## Work item
Return each entry below exactly. Skip the images.

## Data supplied
--*--

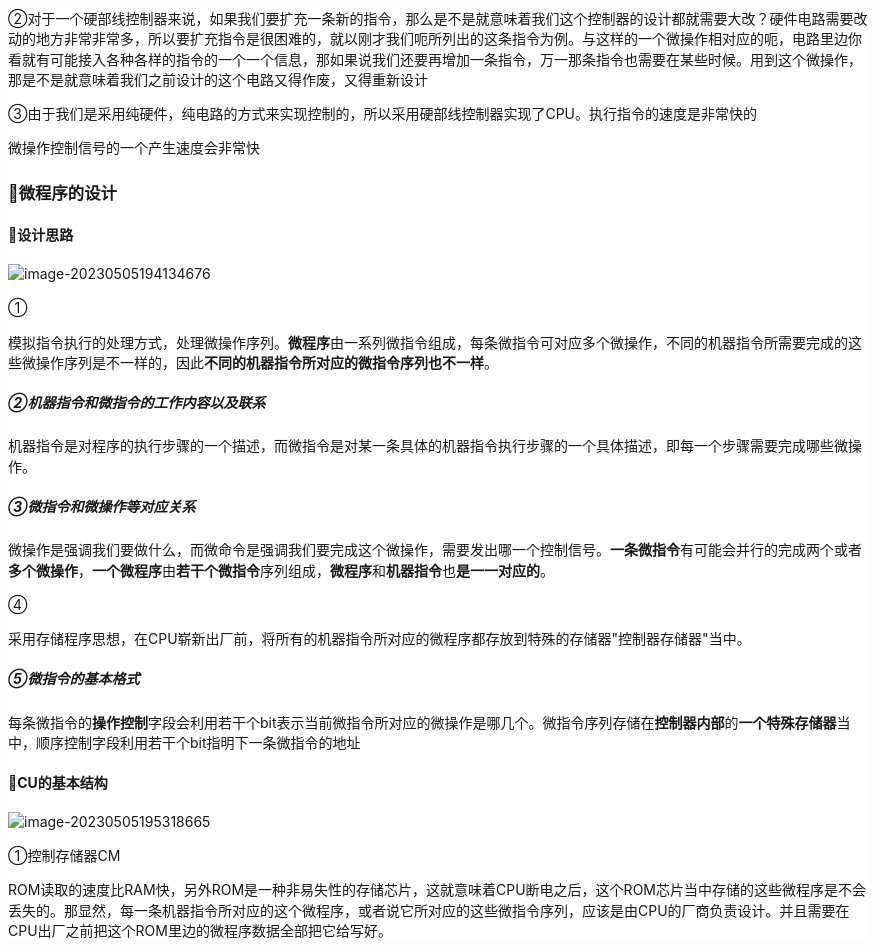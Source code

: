 ②对于一个硬部线控制器来说，如果我们要扩充一条新的指令，那么是不是就意味着我们这个控制器的设计都就需要大改？硬件电路需要改动的地方非常非常多，所以要扩充指令是很困难的，就以刚才我们呃所列出的这条指令为例。与这样的一个微操作相对应的呃，电路里边你看就有可能接入各种各样的指令的一个一个信息，那如果说我们还要再增加一条指令，万一那条指令也需要在某些时候。用到这个微操作，那是不是就意味着我们之前设计的这个电路又得作废，又得重新设计

③由于我们是采用纯硬件，纯电路的方式来实现控制的，所以采用硬部线控制器实现了CPU。执行指令的速度是非常快的

微操作控制信号的一个产生速度会非常快



```
```

### 🌆微程序的设计

#### 🛫设计思路

![image-20230505194134676](E:\每日三省吾身\imgs\image-20230505194134676.png)

①

模拟指令执行的处理方式，处理微操作序列。**微程序**由一系列微指令组成，每条微指令可对应多个微操作，不同的机器指令所需要完成的这些微操作序列是不一样的，因此**不同的机器指令所对应的微指令序列也不一样**。

```
```

##### ②机器指令和微指令的工作内容以及联系

机器指令是对程序的执行步骤的一个描述，而微指令是对某一条具体的机器指令执行步骤的一个具体描述，即每一个步骤需要完成哪些微操作。

```
```

##### ③微指令和微操作等对应关系

微操作是强调我们要做什么，而微命令是强调我们要完成这个微操作，需要发出哪一个控制信号。**一条微指令**有可能会并行的完成两个或者**多个微操作**，**一个微程序**由**若干个微指令**序列组成，**微程序**和**机器指令**也**是一一对应的**。

```
```

④

采用存储程序思想，在CPU崭新出厂前，将所有的机器指令所对应的微程序都存放到特殊的存储器"控制器存储器"当中。

```
```

##### ⑤微指令的基本格式

每条微指令的**操作控制**字段会利用若干个bit表示当前微指令所对应的微操作是哪几个。微指令序列存储在**控制器内部**的**一个特殊存储器**当中，顺序控制字段利用若干个bit指明下一条微指令的地址

#### 🛫CU的基本结构

![image-20230505195318665](E:\每日三省吾身\imgs\image-20230505195318665.png)

①控制存储器CM

ROM读取的速度比RAM快，另外ROM是一种非易失性的存储芯片，这就意味着CPU断电之后，这个ROM芯片当中存储的这些微程序是不会丢失的。那显然，每一条机器指令所对应的这个微程序，或者说它所对应的这些微指令序列，应该是由CPU的厂商负责设计。并且需要在CPU出厂之前把这个ROM里边的微程序数据全部把它给写好。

--*--

## Solution below
Source code

: ②对于一个硬部线控制器来说，如果我们要扩充一条新的指令，那么是不是就意味着我们这个控制器的设计都就需要大改？硬件电路需要改动的地方非常非常多，所以要扩充指令是很困难的，就以刚才我们呃所列出的这条指令为例。与这样的一个微操作相对应的呃，电路里边你看就有可能接入各种各样的指令的一个一个信息，那如果说我们还要再增加一条指令，万一那条指令也需要在某些时候。用到这个微操作，那是不是就意味着我们之前设计的这个电路又得作废，又得重新设计

③由于我们是采用纯硬件，纯电路的方式来实现控制的，所以采用硬部线控制器实现了CPU。执行指令的速度是非常快的

微操作控制信号的一个产生速度会非常快



```
```

### 🌆微程序的设计

#### 🛫设计思路

![image-20230505194134676](E:\每日三省吾身\imgs\image-20230505194134676.png)

①

模拟指令执行的处理方式，处理微操作序列。**微程序**由一系列微指令组成，每条微指令可对应多个微操作，不同的机器指令所需要完成的这些微操作序列是不一样的，因此**不同的机器指令所对应的微指令序列也不一样**。

```
```

##### ②机器指令和微指令的工作内容以及联系

机器指令是对程序的执行步骤的一个描述，而微指令是对某一条具体的机器指令执行步骤的一个具体描述，即每一个步骤需要完成哪些微操作。

```
```

##### ③微指令和微操作等对应关系

微操作是强调我们要做什么，而微命令是强调我们要完成这个微操作，需要发出哪一个控制信号。**一条微指令**有可能会并行的完成两个或者**多个微操作**，**一个微程序**由**若干个微指令**序列组成，**微程序**和**机器指令**也**是一一对应的**。

```
```

④

采用存储程序思想，在CPU崭新出厂前，将所有的机器指令所对应的微程序都存放到特殊的存储器"控制器存储器"当中。

```
```

##### ⑤微指令的基本格式

每条微指令的**操作控制**字段会利用若干个bit表示当前微指令所对应的微操作是哪几个。微指令序列存储在**控制器内部**的**一个特殊存储器**当中，顺序控制字段利用若干个bit指明下一条微指令的地址

#### 🛫CU的基本结构

![image-20230505195318665](E:\每日三省吾身\imgs\image-20230505195318665.png)

①控制存储器CM

ROM读取的速度比RAM快，另外ROM是一种非易失性的存储芯片，这就意味着CPU断电之后，这个ROM芯片当中存储的这些微程序是不会丢失的。那显然，每一条机器指令所对应的这个微程序，或者说它所对应的这些微指令序列，应该是由CPU的厂商负责设计。并且需要在CPU出厂之前把这个ROM里边的微程序数据全部把它给写好。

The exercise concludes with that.